| DATA FOR ANALYSIS |
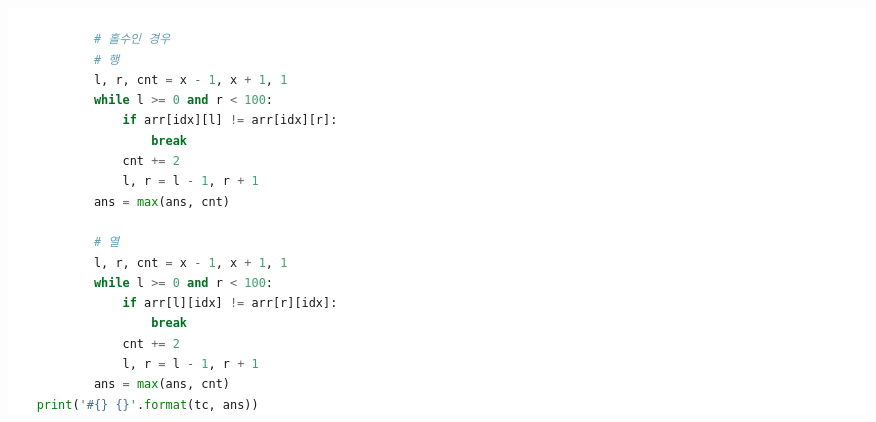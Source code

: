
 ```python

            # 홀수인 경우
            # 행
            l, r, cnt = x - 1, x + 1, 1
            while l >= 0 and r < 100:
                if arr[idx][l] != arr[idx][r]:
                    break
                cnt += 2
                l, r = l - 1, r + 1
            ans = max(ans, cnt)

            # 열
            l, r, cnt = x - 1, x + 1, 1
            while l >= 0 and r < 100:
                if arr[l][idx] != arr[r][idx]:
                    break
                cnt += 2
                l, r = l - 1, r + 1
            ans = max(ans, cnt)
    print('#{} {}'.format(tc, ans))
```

| AIM OF THE EXERCISE |
Please provide a faithful transcription of all the data, pictures excluded.

| ANSWER SPACE |
Source code

:
 ```python

            # 홀수인 경우
            # 행
            l, r, cnt = x - 1, x + 1, 1
            while l >= 0 and r < 100:
                if arr[idx][l] != arr[idx][r]:
                    break
                cnt += 2
                l, r = l - 1, r + 1
            ans = max(ans, cnt)

            # 열
            l, r, cnt = x - 1, x + 1, 1
            while l >= 0 and r < 100:
                if arr[l][idx] != arr[r][idx]:
                    break
                cnt += 2
                l, r = l - 1, r + 1
            ans = max(ans, cnt)
    print('#{} {}'.format(tc, ans))
```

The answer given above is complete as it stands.